For your 2017 list, check out these five resolutions, all based on recent research studies:
- Talk to your doctor about your family health history. A recent study published in the Journal of the American College of Cardiology took a look at factors predicting a longer life. The research team, led by University of Exeter scientists, found that having a parent who lived to a ripe old age lowers a person’s risk of heart disease, stroke, cancer and Alzheimer’s disease. According to the researchers, “Our chances of survival increase by 17 percent for each decade that at least one parent lives beyond the age of 70.” Yet if a parent suffered from a genetically linked health condition, lifestyle changes and targeted healthcare sometimes can delay the onset in our own case, or lower the impact. Knowing your family health history can help you and your doctor be alert for signs of disease so that effective treatment can begin early.
- Cultivate a sense of purpose. Research has shown that feeling we have a place in the world provides a powerful health boost. Here’s the latest: Rush University Medical Center reported that it can even lower our risk of stroke. Said Professor Patricia Boyle, Ph.D., “Positive psychological factors, such as having a purpose in life, are emerging as very potent determinants of health outcomes.” Boyle’s co-author Lei Yu, Ph.D., offered this advice: “Purpose in life differs for everyone and it is important to be thoughtful about what motivates you (such as volunteering, learning new things, or being part of the community) so you can engage in rewarding behaviors.”

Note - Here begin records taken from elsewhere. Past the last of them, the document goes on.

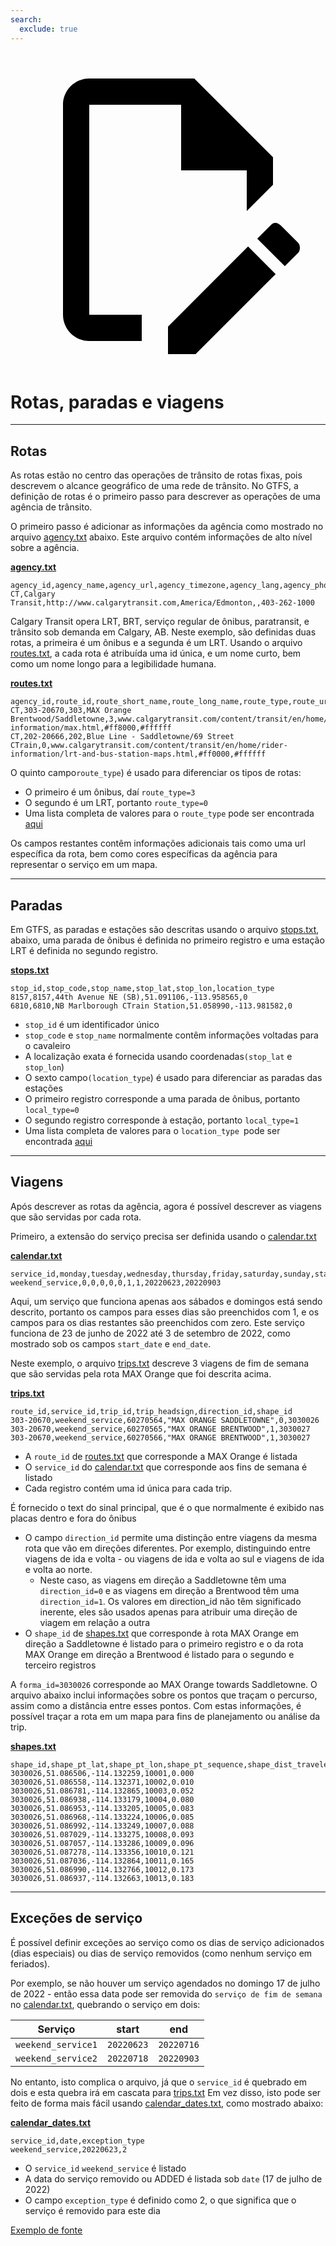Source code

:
 ```yaml
---
search:
  exclude: true
---
```


<a class="pencil-link" href="https://github.com/MobilityData/gtfs.org/edit/main/docs/schedule/examples/routes-stops-trips.md" title="Edit this page" target="_blank">
    <svg class="pencil" xmlns="http://www.w3.org/2000/svg" viewBox="0 0 24 24"><path d="M10 20H6V4h7v5h5v3.1l2-2V8l-6-6H6c-1.1 0-2 .9-2 2v16c0 1.1.9 2 2 2h4v-2m10.2-7c.1 0 .3.1.4.2l1.3 1.3c.2.2.2.6 0 .8l-1 1-2.1-2.1 1-1c.1-.1.2-.2.4-.2m0 3.9L14.1 23H12v-2.1l6.1-6.1 2.1 2.1Z"></path></svg>
  </a>

# Rotas, paradas e viagens

<hr/>

## Rotas

As rotas estão no centro das operações de trânsito de rotas fixas, pois descrevem o alcance geográfico de uma rede de trânsito. No GTFS, a definição de rotas é o primeiro passo para descrever as operações de uma agência de trânsito.

O primeiro passo é adicionar as informações da agência como mostrado no arquivo [agency.txt](../../reference/#agencytxt) abaixo. Este arquivo contém informações de alto nível sobre a agência.

[**agency.txt**](../../reference/#agencytxt)

    agency_id,agency_name,agency_url,agency_timezone,agency_lang,agency_phone
    CT,Calgary Transit,http://www.calgarytransit.com,America/Edmonton,,403-262-1000

Calgary Transit opera LRT, BRT, serviço regular de ônibus, paratransit, e trânsito sob demanda em Calgary, AB. Neste exemplo, são definidas duas rotas, a primeira é um ônibus e a segunda é um LRT. Usando o arquivo [routes.txt](../../reference/#routestxt), a cada rota é atribuída uma id única, e um nome curto, bem como um nome longo para a legibilidade humana.

[**routes.txt**](../../reference/#routestxt)

    agency_id,route_id,route_short_name,route_long_name,route_type,route_url,route_color,route_text_color
    CT,303-20670,303,MAX Orange Brentwood/Saddletowne,3,www.calgarytransit.com/content/transit/en/home/rider-information/max.html,#ff8000,#ffffff
    CT,202-20666,202,Blue Line - Saddletowne/69 Street CTrain,0,www.calgarytransit.com/content/transit/en/home/rider-information/lrt-and-bus-station-maps.html,#ff0000,#ffffff

O quinto campo`route_type`) é usado para diferenciar os tipos de rotas:

- O primeiro é um ônibus, daí `route_type=3`
- O segundo é um LRT, portanto `route_type=0`
- Uma lista completa de valores para o `route_type` pode ser encontrada [aqui](../../reference/#routestxt)

Os campos restantes contêm informações adicionais tais como uma url específica da rota, bem como cores específicas da agência para representar o serviço em um mapa.

<hr/>

## Paradas

Em GTFS, as paradas e estações são descritas usando o arquivo [stops.txt](../../reference/#stopstxt), abaixo, uma parada de ônibus é definida no primeiro registro e uma estação LRT é definida no segundo registro.

[**stops.txt**](../../reference/#stopstxt)

    stop_id,stop_code,stop_name,stop_lat,stop_lon,location_type
    8157,8157,44th Avenue NE (SB),51.091106,-113.958565,0
    6810,6810,NB Marlborough CTrain Station,51.058990,-113.981582,0

- `stop_id` é um identificador único
- `stop_code` e `stop_name` normalmente contêm informações voltadas para o cavaleiro
- A localização exata é fornecida usando coordenadas`(stop_lat` e `stop_lon`)
- O sexto campo`(location_type`) é usado para diferenciar as paradas das estações
- O primeiro registro corresponde a uma parada de ônibus, portanto `local_type=0`
- O segundo registro corresponde à estação, portanto `local_type=1`
- Uma lista completa de valores para o ` location_type  `pode ser encontrada [aqui](../../reference/stopstxt)

<hr/>

## Viagens

Após descrever as rotas da agência, agora é possível descrever as viagens que são servidas por cada rota.

Primeiro, a extensão do serviço precisa ser definida usando o [calendar.txt](../../reference/#calendartxt)

[**calendar.txt**](../../reference/#calendartxt)

    service_id,monday,tuesday,wednesday,thursday,friday,saturday,sunday,start_date,end_date
    weekend_service,0,0,0,0,0,1,1,20220623,20220903

Aqui, um serviço que funciona apenas aos sábados e domingos está sendo descrito, portanto os campos para esses dias são preenchidos com 1, e os campos para os dias restantes são preenchidos com zero. Este serviço funciona de 23 de junho de 2022 até 3 de setembro de 2022, como mostrado sob os campos `start_date` e `end_date`.

Neste exemplo, o arquivo [trips.txt](../../reference/#tripstxt) descreve 3 viagens de fim de semana que são servidas pela rota MAX Orange que foi descrita acima.

[**trips.txt**](../../reference/#tripstxt)

    route_id,service_id,trip_id,trip_headsign,direction_id,shape_id
    303-20670,weekend_service,60270564,"MAX ORANGE SADDLETOWNE",0,3030026
    303-20670,weekend_service,60270565,"MAX ORANGE BRENTWOOD",1,3030027
    303-20670,weekend_service,60270566,"MAX ORANGE BRENTWOOD",1,3030027

- A `route_id` de [routes.txt](../../reference/#routestxt) que corresponde a MAX Orange é listada
- O `service_id` do [calendar.txt](../../reference/#calendartxt) que corresponde aos fins de semana é listado
- Cada registro contém uma id única para cada trip.

É fornecido o text do sinal principal, que é o que normalmente é exibido nas placas dentro e fora do ônibus

- O campo `direction_id` permite uma distinção entre viagens da mesma rota que vão em direções diferentes. Por exemplo, distinguindo entre viagens de ida e volta - ou viagens de ida e volta ao sul e viagens de ida e volta ao norte.
  - Neste caso, as viagens em direção a Saddletowne têm uma `direction_id=0` e as viagens em direção a Brentwood têm uma `direction_id=1`. Os valores em direction_id não têm significado inerente, eles são usados apenas para atribuir uma direção de viagem em relação a outra
- O `shape_id` de [shapes.txt](../../reference/#shapestxt) que corresponde à rota MAX Orange em direção a Saddletowne é listado para o primeiro registro e o da rota MAX Orange em direção a Brentwood é listado para o segundo e terceiro registros

A `forma_id=3030026` corresponde ao MAX Orange towards Saddletowne. O arquivo abaixo inclui informações sobre os pontos que traçam o percurso, assim como a distância entre esses pontos. Com estas informações, é possível traçar a rota em um mapa para fins de planejamento ou análise da trip.

[**shapes.txt**](../../reference/#shapestxt)

    shape_id,shape_pt_lat,shape_pt_lon,shape_pt_sequence,shape_dist_traveled
    3030026,51.086506,-114.132259,10001,0.000
    3030026,51.086558,-114.132371,10002,0.010
    3030026,51.086781,-114.132865,10003,0.052
    3030026,51.086938,-114.133179,10004,0.080
    3030026,51.086953,-114.133205,10005,0.083
    3030026,51.086968,-114.133224,10006,0.085
    3030026,51.086992,-114.133249,10007,0.088
    3030026,51.087029,-114.133275,10008,0.093
    3030026,51.087057,-114.133286,10009,0.096
    3030026,51.087278,-114.133356,10010,0.121
    3030026,51.087036,-114.132864,10011,0.165
    3030026,51.086990,-114.132766,10012,0.173
    3030026,51.086937,-114.132663,10013,0.183

<hr/>

## Exceções de serviço

É possível definir exceções ao serviço como os dias de serviço adicionados (dias especiais) ou dias de serviço removidos (como nenhum serviço em feriados).

Por exemplo, se não houver um serviço agendados no domingo 17 de julho de 2022 - então essa data pode ser removida do `serviço de fim de semana` no [calendar.txt](../../reference/#calendartxt), quebrando o serviço em dois:

| Serviço            | start      | end        |
| ------------------ | ---------- | ---------- |
| `weekend_service1` | `20220623` | `20220716` |
| `weekend_service2` | `20220718` | `20220903` |

No entanto, isto complica o arquivo, já que o `service_id` é quebrado em dois e esta quebra irá em cascata para [trips.txt](../../reference/#tripstxt) Em vez disso, isto pode ser feito de forma mais fácil usando [calendar_dates.txt](../../reference/#calendar_datestxt), como mostrado abaixo:

[**calendar_dates.txt**](../../reference/#calendar_datestxt)

    service_id,date,exception_type
    weekend_service,20220623,2

- O `service_id` `weekend_service` é listado
- A data do serviço removido ou ADDED é listada sob `date` (17 de julho de 2022)
- O campo `exception_type` é definido como 2, o que significa que o serviço é removido para este dia

[Exemplo de fonte](https://data.calgary.ca/download/npk7-z3bj/application%2Fzip)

- Get the help you need to stay independent. Staying active and engaged is easier when we feel that we have control over our lives and can make our own choices. But as we grow older, we may need care support to remain as independent as possible. Before you need them, check out the services and adaptive activities offered by your local senior services office, senior center, parks department and so forth. For an extra measure of independence, many seniors use professional home care. Services range from skilled nursing, such as wound care and administering medications, to less costly non medical care, which can be tailored to your needs—help with bathing and dressing, shopping, meal preparation, light housekeeping and the companionship of the caregiver that fights isolation and depression.
- Improve your expectations about aging. In our culture, it’s hard not to encounter a lot of negative clichés about older adults. Seniors are crabby, negative, grumpy, crotchety, say the stereotypes, and internalizing these messages not only can diminish our contentment in later years, but can also make it less likely we’ll be healthy. Instead, consider this: According to University of California San Diego’s Dr. Dilip Jeste, people in their 20s and 30s actually have a higher level of stress and depression than their older counterparts, perhaps, as he says, because seniors have learned “not to sweat the little things, and a lot of previously big things become little.” In a long-term study, Jeste reported that aging adults “seem to get better over time. Their improved sense of psychological well-being was linear and substantial…they felt better about themselves and their lives year upon year, decade after decade.” If a senior has symptoms of depression or persistent bad mood, it’s important to get help. These symptoms are not a “normal part of aging.”
- Think about healthy aging before you’re old. Though we can make changes to improve our health at almost any age, it can really pay off to lay the healthy-aging groundwork early on. A recent study from Duke University School of Medicine found that the best way to preserve our strength and endurance is to work on it before we turn 50. If you wait until your 70s or 80s, “by then you’ve missed 40 years of opportunities to remedy problems,” said researcher Miriam C. Morey, Ph.D. “People often misinterpret ‘aging’ to mean ‘aged’, and that issues of functional independence aren’t important until later in life. The good news is, with proper attention and effort, the ability to function independently can often be preserved with regular exercise.” If you are reading this newsletter, chances are that you either provide care for an older loved one, or work with clients and patients who are older. Keep in mind that any advice you would offer your loved one pertains to you as well! Exercise, a good diet, maintaining a healthy weight and managing health conditions all raise the odds that you’ll be healthy and independent in your later years.